Because the community gardens are built on abandoned land, e. g. under electricity lines, or on dumping sites, the local environment is improved and cared for.

Providing Jobs to Marginalised Groups

Cities Without Hunger gives people who have poor chances on the regular job market agricultural training, so that they can work as community gardeners. They often have practical experience in agriculture, which helps their activities as community gardeners.

After one year, gardeners are able to manage their plots autonomously and sell their produce directly to the people from the neighbourhood. Along with gardeners’ families, some 650 people benefit from the project by having their livelihood guaranteed.

Since 2004, the NGO has implemented 25 community gardens together with about 115 local residents who have started earning their livelihoods as community gardeners.

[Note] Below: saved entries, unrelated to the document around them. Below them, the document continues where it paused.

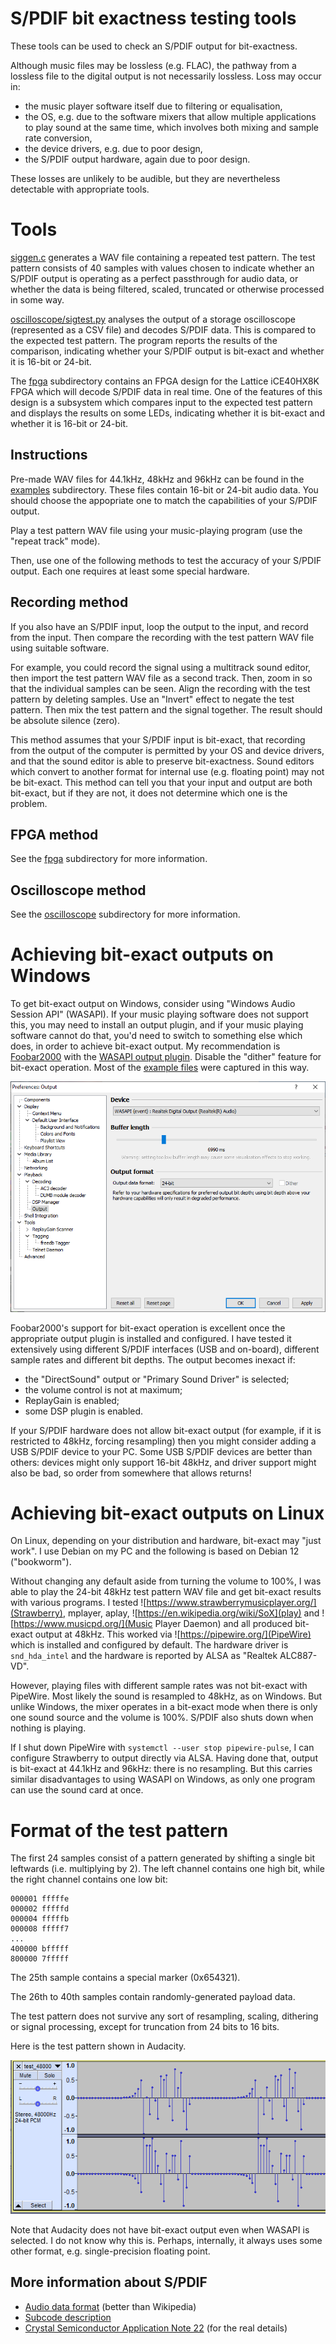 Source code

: 
S/PDIF bit exactness testing tools
==================================

These tools can be used to check an S/PDIF output for bit-exactness.

Although music files may be lossless (e.g. FLAC), the pathway from a lossless file
to the digital output is not necessarily lossless. Loss may occur in:

- the music player software itself due to filtering or equalisation,
- the OS, e.g. due to the software mixers that allow multiple applications to play
  sound at the same time, which involves both mixing and sample rate conversion,
- the device drivers, e.g. due to poor design,
- the S/PDIF output hardware, again due to poor design.

These losses are unlikely to be audible, but they are nevertheless detectable
with appropriate tools.

Tools
=====

[siggen.c](siggen.c) generates a WAV file containing a repeated test
pattern. The test pattern consists of 40 samples with values chosen
to indicate whether an S/PDIF output is operating as a perfect passthrough
for audio data, or whether the data is being filtered, scaled, truncated
or otherwise processed in some way.

[oscilloscope/sigtest.py](sigtest.py) analyses the output of a storage oscilloscope
(represented as a CSV file) and decodes S/PDIF data. This is compared to
the expected test pattern. The program reports the results of the comparison,
indicating whether your S/PDIF output is bit-exact and whether it is 16-bit or 24-bit.

The [fpga](fpga) subdirectory contains an FPGA design for the Lattice
iCE40HX8K FPGA which will decode S/PDIF data in real time. One of the features
of this design is a subsystem which compares input to the expected test pattern
and displays the results on some LEDs, indicating whether it is 
bit-exact and whether it is 16-bit or 24-bit.


Instructions
------------

Pre-made WAV files for 44.1kHz, 48kHz and 96kHz can be found in the [examples](examples)
subdirectory. These files contain 16-bit or 24-bit audio data. You should
choose the appopriate one to match the capabilities of your S/PDIF output.

Play a test pattern WAV file using your music-playing program (use the "repeat track" mode).

Then, use one of the following methods to test the accuracy of your S/PDIF output.
Each one requires at least some special hardware.

Recording method
----------------

If you also have an S/PDIF input, loop the output to the input, and record from the
input. Then compare the recording with the test pattern WAV file using suitable
software.

For example, you could record the signal using a multitrack sound editor, then import the test pattern
WAV file as a second track. Then, zoom in so that the individual samples can be seen. Align the recording
with the test pattern by deleting samples. Use an "Invert" effect to negate the
test pattern. Then mix the test pattern and the signal together. The result should be
absolute silence (zero).

This method assumes that your S/PDIF input is bit-exact, that recording from the
output of the computer is permitted by your OS and device drivers, and that the
sound editor is able to preserve bit-exactness. Sound editors which convert to another
format for internal use (e.g. floating point) may not be bit-exact. This
method can tell you that your input and output are both bit-exact, but if they are
not, it does not determine which one is the problem.


FPGA method
-----------

See the [fpga](fpga) subdirectory for more information.


Oscilloscope method
-------------------

See the [oscilloscope](oscilloscope) subdirectory for more information.


Achieving bit-exact outputs on Windows
======================================

To get bit-exact output on Windows, consider using "Windows Audio Session API" (WASAPI).
If your music
playing software does not support this, you may need to install an output plugin, and if your
music playing software cannot do that, you'd need to switch to something else
which does, in order to achieve bit-exact output. My recommendation is
[Foobar2000](https://www.foobar2000.org/) with the
[WASAPI output plugin](https://www.foobar2000.org/components/view/foo_out_wasapi).
Disable the "dither" feature for bit-exact operation. Most of the
[example files](examples) were captured in this way.

![Foobar2000 WASAPI output configuration](/img/wasapi_24_bit.png)

Foobar2000's support for bit-exact operation is excellent once the appropriate output plugin is
installed and configured.
I have tested it extensively using different S/PDIF interfaces (USB and on-board),
different sample rates and different bit depths. The output becomes inexact if:

- the "DirectSound" output or "Primary Sound Driver" is selected;
- the volume control is not at maximum;
- ReplayGain is enabled;
- some DSP plugin is enabled.

If your S/PDIF hardware does not allow bit-exact output (for example, if it is restricted
to 48kHz, forcing resampling) then you might consider adding a USB S/PDIF device to your PC.
Some USB S/PDIF devices are better than others: devices might only support 16-bit 48kHz,
and driver support might also be bad, so order from somewhere that allows returns!

Achieving bit-exact outputs on Linux
====================================

On Linux, depending on your distribution and hardware, bit-exact may "just work". I use Debian
on my PC and the following is based on Debian 12 ("bookworm").

Without changing any default aside from turning the volume to 100%, I was able to play the 24-bit 48kHz test pattern WAV file
and get bit-exact results with various programs. I tested ![https://www.strawberrymusicplayer.org/](Strawberry),
mplayer, aplay, ![https://en.wikipedia.org/wiki/SoX](play) and ![https://www.musicpd.org/](Music Player Daemon)
and all produced bit-exact output at 48kHz. This worked via ![https://pipewire.org/](PipeWire) which is
installed and configured by default. The hardware driver is 
`snd_hda_intel` and the hardware is reported by ALSA as "Realtek ALC887-VD".

However, playing files with different sample rates was not bit-exact with PipeWire. Most likely the
sound is resampled to 48kHz, as on Windows. But unlike Windows, the mixer operates in a bit-exact
mode when there is only one sound source and the volume is 100%. S/PDIF also shuts down when nothing is playing.

If I shut down PipeWire with `systemctl --user stop pipewire-pulse`, I can configure Strawberry to
output directly via ALSA. Having done that, output is bit-exact at 44.1kHz and 96kHz: there is no resampling. 
But this carries similar disadvantages to using WASAPI on Windows, as only one program
can use the sound card at once.


Format of the test pattern
==========================

The first 24 samples consist of a pattern generated by shifting a single bit leftwards (i.e.
multiplying by 2). The left channel contains one high bit, while the right channel contains
one low bit:

    000001 fffffe
    000002 fffffd
    000004 fffffb
    000008 fffff7
    ...
    400000 bfffff
    800000 7fffff

The 25th sample contains a special marker (0x654321).

The 26th to 40th samples contain randomly-generated payload data.

The test pattern does not survive any sort of resampling, scaling, dithering
or signal processing, except for truncation from 24 bits to 16 bits.

Here is the test pattern shown in Audacity.

![Audacity screenshot](/img/wav.png)

Note that Audacity does not have
bit-exact output even when WASAPI is selected. I do not know why this is. Perhaps, internally,
it always uses some other format, e.g. single-precision floating point.


More information about S/PDIF
-----------------------------

- [Audio data format](http://www.hardwarebook.info/S/PDIF) (better than Wikipedia)
- [Subcode description](https://www.minidisc.org/spdif_c_channel.html)
- [Crystal Semiconductor Application Note 22](https://www.minidisc.org/manuals/an22.pdf) (for the
  real details)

This means the community gardens benefit both the people who work there – who would otherwise be marginalised in the labour market – and the people living in the community, who get better access to fresh produce.

Financing the Community Gardens

A community garden of about 6000 square metres costs around 33,000 USD. This includes paying for tools like spades and hoes, an irrigation system and sun protection, soil improvement such as organic fertilizer and humus, construction timber for the compost heap and planting beds, plants, seeds, petrol for the delivery of materials and machines, and personnel costs for two agricultural engineers who help residents create the garden.

The gardens are initially financed through donations. After one year, the community gardens are financially self-sufficient, as the gardeners earn their income selling their produce. However, Cities Without Hunger continues to provide technical support and actions to integrate the gardens in São Paulo’s wider economy, such as initiating delivery partnerships with restaurants.

A Supportive Policy Framework

São Paulo’s 2004 Law on Urban Agriculture created a legal framework which makes urban officially possible. Cities Without Hunger campaigned for and contributed towards the passage of the bill.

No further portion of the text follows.